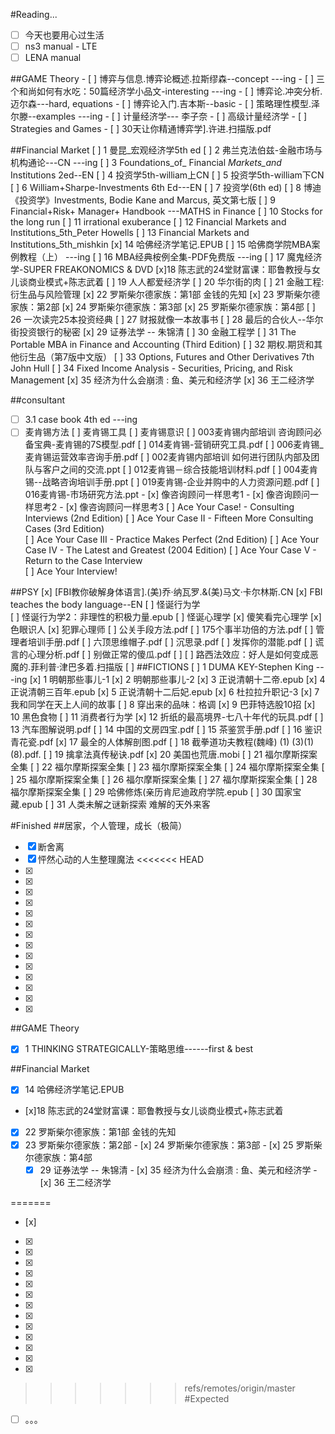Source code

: #Reading...
- [ ] 今天也要用心过生活
- [ ] ns3 manual - LTE
- [ ] LENA manual

##GAME Theory
                - [ ] 博弈与信息.博弈论概述.拉斯缪森--concept ---ing
                - [ ] 三个和尚如何有水吃：50篇经济学小品文-interesting  ---ing
                - [ ] 博弈论.冲突分析.迈尔森---hard, equations
                - [ ] 博弈论入门.吉本斯--basic
                - [ ] 策略理性模型.泽尔滕--examples ---ing
                - [ ] 计量经济学--- 李子奈
                - [ ] 高级计量经济学
                - [ ] Strategies and Games
                - [ ] 30天让你精通博弈学].许进.扫描版.pdf
                
##Financial Market 
                [ ] 1 曼昆_宏观经济学5th ed
                [ ] 2 弗兰克法伯兹-金融市场与机构通论---CN ---ing
                [ ] 3 Foundations_of_ Financial _Markets_and_ Institutions 2ed--EN
                [ ] 4 投资学5th-william上CN
                [ ] 5 投资学5th-william下CN
                [ ] 6 William+Sharpe-Investments 6th Ed---EN
                [ ] 7 投资学(6th ed)
                [ ] 8 博迪《投资学》Investments, Bodie Kane and Marcus, 英文第七版
                [ ] 9 Financial+Risk+ Manager+ Handbook ---MATHS in  Finance
                [ ] 10 Stocks for the long run
                [ ] 11 irrational exuberance
                [ ] 12 Financial Markets and Institutions_5th_Peter Howells
                [ ] 13 Financial Markets and Institutions_5th_mishkin
                [x] 14 哈佛经济学笔记.EPUB
                [ ] 15 哈佛商学院MBA案例教程（上） ---ing
                [ ] 16 MBA经典桉例全集-PDF免费版 ---ing
                [ ] 17 魔鬼经济学-SUPER FREAKONOMICS & DVD
                [x]18  陈志武的24堂财富课：耶鲁教授与女儿谈商业模式+陈志武着
                [ ] 19 人人都爱经济学
                [ ] 20 华尔街的肉
                [ ] 21 金融工程: 衍生品与风险管理
                [x] 22 罗斯柴尔德家族：第1部 金钱的先知
                [x] 23 罗斯柴尔德家族：第2部
                [x] 24 罗斯柴尔德家族：第3部
                [x] 25 罗斯柴尔德家族：第4部
                [ ] 26 一次读完25本投资经典
                [ ] 27 财报就像一本故事书
                [ ] 28 最后的合伙人--华尔街投资银行的秘密
                [x] 29 证券法学 -- 朱锦清
                [ ] 30 金融工程学
                [ ] 31 The Portable MBA in Finance and Accounting (Third Edition)
                [ ] 32 期权.期货和其他衍生品（第7版中文版）
                [ ] 33 Options, Futures and Other Derivatives 7th John Hull
                [ ] 34 Fixed Income Analysis - Securities, Pricing, and Risk Management
                [x] 35 经济为什么会崩溃 : 鱼、美元和经济学
                [x] 36 王二经济学
                         
##consultant
- [ ] 3.1 case book 4th ed ---ing
- [ ] 麦肯锡方法
                [ ] 麦肯锡工具
                [ ] 麦肯锡意识
                [ ] 003麦肯锡内部培训 咨询顾问必备宝典-麦肯锡的7S模型.pdf
                [ ] 014麦肯锡-营销研究工具.pdf
                [ ] 006麦肯锡_麦肯锡运营效率咨询手册.pdf
                [ ] 002麦肯锡内部培训 如何进行团队内部及团队与客户之间的交流.ppt
                [ ] 012麦肯锡－综合技能培训材料.pdf
                [ ] 004麦肯锡--战略咨询培训手册.ppt
                [ ] 019麦肯锡-企业并购中的人力资源问题.pdf
                [ ] 016麦肯锡-市场研究方法.ppt
                - [x] 像咨询顾问一样思考1
                - [x] 像咨询顾问一样思考2
                - [x] 像咨询顾问一样思考3
                [ ] Ace Your Case! - Consulting Interviews (2nd Edition)
                [ ] Ace Your Case II - Fifteen More Consulting Cases (3rd Edition)    
                [ ] Ace Your Case III - Practice Makes Perfect (2nd Edition)
                [ ] Ace Your Case IV - The Latest and Greatest (2004 Edition)
                [ ] Ace Your Case V - Return to the Case Interview    
                [ ] Ace Your Interview!

##PSY
                   [x] [FBI教你破解身体语言].(美)乔·纳瓦罗.&(美)马文·卡尔林斯.CN
                   [x] FBI teaches the body language--EN
                   [ ] 怪诞行为学     
                   [ ] 怪诞行为学2：非理性的积极力量.epub
                   [ ] 怪诞心理学 
                   [x] 傻笑看完心理学 
                   [x] 色眼识人
                   [x] 犯罪心理师
                   [ ] 公关手段方法.pdf
                   [ ] 175个事半功倍的方法.pdf
                   [ ] 管理者培训手册.pdf
                   [ ] 六顶思维帽子.pdf
                   [ ] 沉思录.pdf
                   [ ] 发挥你的潜能.pdf
                   [ ] 谎言的心理分析.pdf
                   [ ] 别做正常的傻瓜.pdf
                   [ ] 
                   [ ] 路西法效应：好人是如何变成恶魔的.菲利普·津巴多着.扫描版
                   [ ] 
##FICTIONS
                [ ] 1 DUMA KEY-Stephen King ---ing
                [x] 1 明朝那些事儿-1
                [x] 2 明朝那些事儿-2
                [x] 3 正说清朝十二帝.epub
                [x] 4 正说清朝三百年.epub
                [x] 5 正说清朝十二后妃.epub
                [x] 6 杜拉拉升职记-3
                [x] 7 我和同学在天上人间的故事
                [ ] 8 穿出来的品味：格调
                [x] 9 巴菲特选股10招
                [x] 10 黑色食物
                [ ] 11 消费者行为学
                [x] 12 折纸的最高境界-七八十年代的玩具.pdf
                [ ] 13 汽车图解说明.pdf
                [ ] 14 中国的文房四宝.pdf
                [ ] 15 茶鉴赏手册.pdf
                [ ] 16 鉴识青花瓷.pdf
                [x] 17 最全的人体解剖图.pdf
                [ ] 18 截拳道功夫教程(魏峰) (1) (3)(1)(8).pdf. 
                [ ] 19 擒拿法真传秘诀.pdf 
                [x] 20 美国也荒唐.mobi
                [ ] 21 福尔摩斯探案全集
                [ ] 22 福尔摩斯探案全集
                [ ] 23 福尔摩斯探案全集
                [ ] 24 福尔摩斯探案全集
                [ ] 25 福尔摩斯探案全集
                [ ] 26 福尔摩斯探案全集
                [ ] 27 福尔摩斯探案全集
                [ ] 28 福尔摩斯探案全集
                [ ] 29 哈佛修炼(亲历肯尼迪政府学院.epub
                [ ] 30 国家宝藏.epub
                [ ] 31 人类未解之谜新探索  难解的天外来客
                       
#Finished
##居家，个人管理，成长（极简）
- [x] 断舍离
- [x] 怦然心动的人生整理魔法
<<<<<<< HEAD
- [x]
- [x]
- [x]
- [x]
- [x]
- [x]
- [x]
- [x]
- [x]
- [x]
- [x]
- [x]
- [x]
- [x]

##GAME Theory
- [x] 1 THINKING STRATEGICALLY-策略思维------first & best

##Financial Market 
- [x] 14 哈佛经济学笔记.EPUB
- [x]18  陈志武的24堂财富课：耶鲁教授与女儿谈商业模式+陈志武着
- [x] 22 罗斯柴尔德家族：第1部 金钱的先知
- [x] 23 罗斯柴尔德家族：第2部
                - [x] 24 罗斯柴尔德家族：第3部
                - [x] 25 罗斯柴尔德家族：第4部
  - [x] 29 证券法学 -- 朱锦清
              - [x] 35 经济为什么会崩溃 : 鱼、美元和经济学
                - [x] 36 王二经济学
                
=======
- [x] 
- [x] 
- [x] 
- [x] 
- [x] 
- [x] 
- [x] 
- [x] 
- [x] 
- [x] 
- [x] 
- [x] 
- [x] 
- [x] 

>>>>>>> refs/remotes/origin/master
#Expected
- [ ] 。。。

=-=-=-=-=

## Problem to work on
The reply should reproduce every entry above word for word and contain no pictures.

## Expected answer
Source code

: #Reading...
- [ ] 今天也要用心过生活
- [ ] ns3 manual - LTE
- [ ] LENA manual

##GAME Theory
                - [ ] 博弈与信息.博弈论概述.拉斯缪森--concept ---ing
                - [ ] 三个和尚如何有水吃：50篇经济学小品文-interesting  ---ing
                - [ ] 博弈论.冲突分析.迈尔森---hard, equations
                - [ ] 博弈论入门.吉本斯--basic
                - [ ] 策略理性模型.泽尔滕--examples ---ing
                - [ ] 计量经济学--- 李子奈
                - [ ] 高级计量经济学
                - [ ] Strategies and Games
                - [ ] 30天让你精通博弈学].许进.扫描版.pdf
                
##Financial Market 
                [ ] 1 曼昆_宏观经济学5th ed
                [ ] 2 弗兰克法伯兹-金融市场与机构通论---CN ---ing
                [ ] 3 Foundations_of_ Financial _Markets_and_ Institutions 2ed--EN
                [ ] 4 投资学5th-william上CN
                [ ] 5 投资学5th-william下CN
                [ ] 6 William+Sharpe-Investments 6th Ed---EN
                [ ] 7 投资学(6th ed)
                [ ] 8 博迪《投资学》Investments, Bodie Kane and Marcus, 英文第七版
                [ ] 9 Financial+Risk+ Manager+ Handbook ---MATHS in  Finance
                [ ] 10 Stocks for the long run
                [ ] 11 irrational exuberance
                [ ] 12 Financial Markets and Institutions_5th_Peter Howells
                [ ] 13 Financial Markets and Institutions_5th_mishkin
                [x] 14 哈佛经济学笔记.EPUB
                [ ] 15 哈佛商学院MBA案例教程（上） ---ing
                [ ] 16 MBA经典桉例全集-PDF免费版 ---ing
                [ ] 17 魔鬼经济学-SUPER FREAKONOMICS & DVD
                [x]18  陈志武的24堂财富课：耶鲁教授与女儿谈商业模式+陈志武着
                [ ] 19 人人都爱经济学
                [ ] 20 华尔街的肉
                [ ] 21 金融工程: 衍生品与风险管理
                [x] 22 罗斯柴尔德家族：第1部 金钱的先知
                [x] 23 罗斯柴尔德家族：第2部
                [x] 24 罗斯柴尔德家族：第3部
                [x] 25 罗斯柴尔德家族：第4部
                [ ] 26 一次读完25本投资经典
                [ ] 27 财报就像一本故事书
                [ ] 28 最后的合伙人--华尔街投资银行的秘密
                [x] 29 证券法学 -- 朱锦清
                [ ] 30 金融工程学
                [ ] 31 The Portable MBA in Finance and Accounting (Third Edition)
                [ ] 32 期权.期货和其他衍生品（第7版中文版）
                [ ] 33 Options, Futures and Other Derivatives 7th John Hull
                [ ] 34 Fixed Income Analysis - Securities, Pricing, and Risk Management
                [x] 35 经济为什么会崩溃 : 鱼、美元和经济学
                [x] 36 王二经济学
                         
##consultant
- [ ] 3.1 case book 4th ed ---ing
- [ ] 麦肯锡方法
                [ ] 麦肯锡工具
                [ ] 麦肯锡意识
                [ ] 003麦肯锡内部培训 咨询顾问必备宝典-麦肯锡的7S模型.pdf
                [ ] 014麦肯锡-营销研究工具.pdf
                [ ] 006麦肯锡_麦肯锡运营效率咨询手册.pdf
                [ ] 002麦肯锡内部培训 如何进行团队内部及团队与客户之间的交流.ppt
                [ ] 012麦肯锡－综合技能培训材料.pdf
                [ ] 004麦肯锡--战略咨询培训手册.ppt
                [ ] 019麦肯锡-企业并购中的人力资源问题.pdf
                [ ] 016麦肯锡-市场研究方法.ppt
                - [x] 像咨询顾问一样思考1
                - [x] 像咨询顾问一样思考2
                - [x] 像咨询顾问一样思考3
                [ ] Ace Your Case! - Consulting Interviews (2nd Edition)
                [ ] Ace Your Case II - Fifteen More Consulting Cases (3rd Edition)    
                [ ] Ace Your Case III - Practice Makes Perfect (2nd Edition)
                [ ] Ace Your Case IV - The Latest and Greatest (2004 Edition)
                [ ] Ace Your Case V - Return to the Case Interview    
                [ ] Ace Your Interview!

##PSY
                   [x] [FBI教你破解身体语言].(美)乔·纳瓦罗.&(美)马文·卡尔林斯.CN
                   [x] FBI teaches the body language--EN
                   [ ] 怪诞行为学     
                   [ ] 怪诞行为学2：非理性的积极力量.epub
                   [ ] 怪诞心理学 
                   [x] 傻笑看完心理学 
                   [x] 色眼识人
                   [x] 犯罪心理师
                   [ ] 公关手段方法.pdf
                   [ ] 175个事半功倍的方法.pdf
                   [ ] 管理者培训手册.pdf
                   [ ] 六顶思维帽子.pdf
                   [ ] 沉思录.pdf
                   [ ] 发挥你的潜能.pdf
                   [ ] 谎言的心理分析.pdf
                   [ ] 别做正常的傻瓜.pdf
                   [ ] 
                   [ ] 路西法效应：好人是如何变成恶魔的.菲利普·津巴多着.扫描版
                   [ ] 
##FICTIONS
                [ ] 1 DUMA KEY-Stephen King ---ing
                [x] 1 明朝那些事儿-1
                [x] 2 明朝那些事儿-2
                [x] 3 正说清朝十二帝.epub
                [x] 4 正说清朝三百年.epub
                [x] 5 正说清朝十二后妃.epub
                [x] 6 杜拉拉升职记-3
                [x] 7 我和同学在天上人间的故事
                [ ] 8 穿出来的品味：格调
                [x] 9 巴菲特选股10招
                [x] 10 黑色食物
                [ ] 11 消费者行为学
                [x] 12 折纸的最高境界-七八十年代的玩具.pdf
                [ ] 13 汽车图解说明.pdf
                [ ] 14 中国的文房四宝.pdf
                [ ] 15 茶鉴赏手册.pdf
                [ ] 16 鉴识青花瓷.pdf
                [x] 17 最全的人体解剖图.pdf
                [ ] 18 截拳道功夫教程(魏峰) (1) (3)(1)(8).pdf. 
                [ ] 19 擒拿法真传秘诀.pdf 
                [x] 20 美国也荒唐.mobi
                [ ] 21 福尔摩斯探案全集
                [ ] 22 福尔摩斯探案全集
                [ ] 23 福尔摩斯探案全集
                [ ] 24 福尔摩斯探案全集
                [ ] 25 福尔摩斯探案全集
                [ ] 26 福尔摩斯探案全集
                [ ] 27 福尔摩斯探案全集
                [ ] 28 福尔摩斯探案全集
                [ ] 29 哈佛修炼(亲历肯尼迪政府学院.epub
                [ ] 30 国家宝藏.epub
                [ ] 31 人类未解之谜新探索  难解的天外来客
                       
#Finished
##居家，个人管理，成长（极简）
- [x] 断舍离
- [x] 怦然心动的人生整理魔法
<<<<<<< HEAD
- [x]
- [x]
- [x]
- [x]
- [x]
- [x]
- [x]
- [x]
- [x]
- [x]
- [x]
- [x]
- [x]
- [x]

##GAME Theory
- [x] 1 THINKING STRATEGICALLY-策略思维------first & best

##Financial Market 
- [x] 14 哈佛经济学笔记.EPUB
- [x]18  陈志武的24堂财富课：耶鲁教授与女儿谈商业模式+陈志武着
- [x] 22 罗斯柴尔德家族：第1部 金钱的先知
- [x] 23 罗斯柴尔德家族：第2部
                - [x] 24 罗斯柴尔德家族：第3部
                - [x] 25 罗斯柴尔德家族：第4部
  - [x] 29 证券法学 -- 朱锦清
              - [x] 35 经济为什么会崩溃 : 鱼、美元和经济学
                - [x] 36 王二经济学
                
=======
- [x] 
- [x] 
- [x] 
- [x] 
- [x] 
- [x] 
- [x] 
- [x] 
- [x] 
- [x] 
- [x] 
- [x] 
- [x] 
- [x] 

>>>>>>> refs/remotes/origin/master
#Expected
- [ ] 。。。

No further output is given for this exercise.